| WHAT IS BEING ASKED |
Only the lines with "kcov" in the entries below belong in the answer; please copy them.

| RECORDS SHOWN |
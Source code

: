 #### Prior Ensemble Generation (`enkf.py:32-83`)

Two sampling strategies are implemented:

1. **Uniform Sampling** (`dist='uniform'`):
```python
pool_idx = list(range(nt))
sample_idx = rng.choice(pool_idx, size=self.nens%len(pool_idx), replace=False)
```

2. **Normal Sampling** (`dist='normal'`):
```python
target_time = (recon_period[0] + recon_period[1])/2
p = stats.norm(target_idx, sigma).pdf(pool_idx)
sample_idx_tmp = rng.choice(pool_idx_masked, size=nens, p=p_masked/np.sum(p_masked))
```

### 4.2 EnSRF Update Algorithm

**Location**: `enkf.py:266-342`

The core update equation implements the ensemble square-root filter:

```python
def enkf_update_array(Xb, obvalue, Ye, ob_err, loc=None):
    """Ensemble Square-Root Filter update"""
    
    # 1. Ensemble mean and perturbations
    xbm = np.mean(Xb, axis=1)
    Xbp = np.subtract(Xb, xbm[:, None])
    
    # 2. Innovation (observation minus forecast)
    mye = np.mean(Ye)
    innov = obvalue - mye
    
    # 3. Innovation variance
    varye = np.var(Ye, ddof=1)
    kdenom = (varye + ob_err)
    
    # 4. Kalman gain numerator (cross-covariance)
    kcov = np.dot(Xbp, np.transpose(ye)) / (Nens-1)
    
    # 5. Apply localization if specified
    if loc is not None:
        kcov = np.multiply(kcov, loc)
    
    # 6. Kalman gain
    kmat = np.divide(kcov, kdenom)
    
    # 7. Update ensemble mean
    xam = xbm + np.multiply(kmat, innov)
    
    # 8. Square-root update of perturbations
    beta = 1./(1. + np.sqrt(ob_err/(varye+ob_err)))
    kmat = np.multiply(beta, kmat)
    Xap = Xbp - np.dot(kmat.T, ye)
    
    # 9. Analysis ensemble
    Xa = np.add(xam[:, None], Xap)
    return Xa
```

| PROBLEM SOLUTION |
    kcov = np.dot(Xbp, np.transpose(ye)) / (Nens-1)
        kcov = np.multiply(kcov, loc)
    kmat = np.divide(kcov, kdenom)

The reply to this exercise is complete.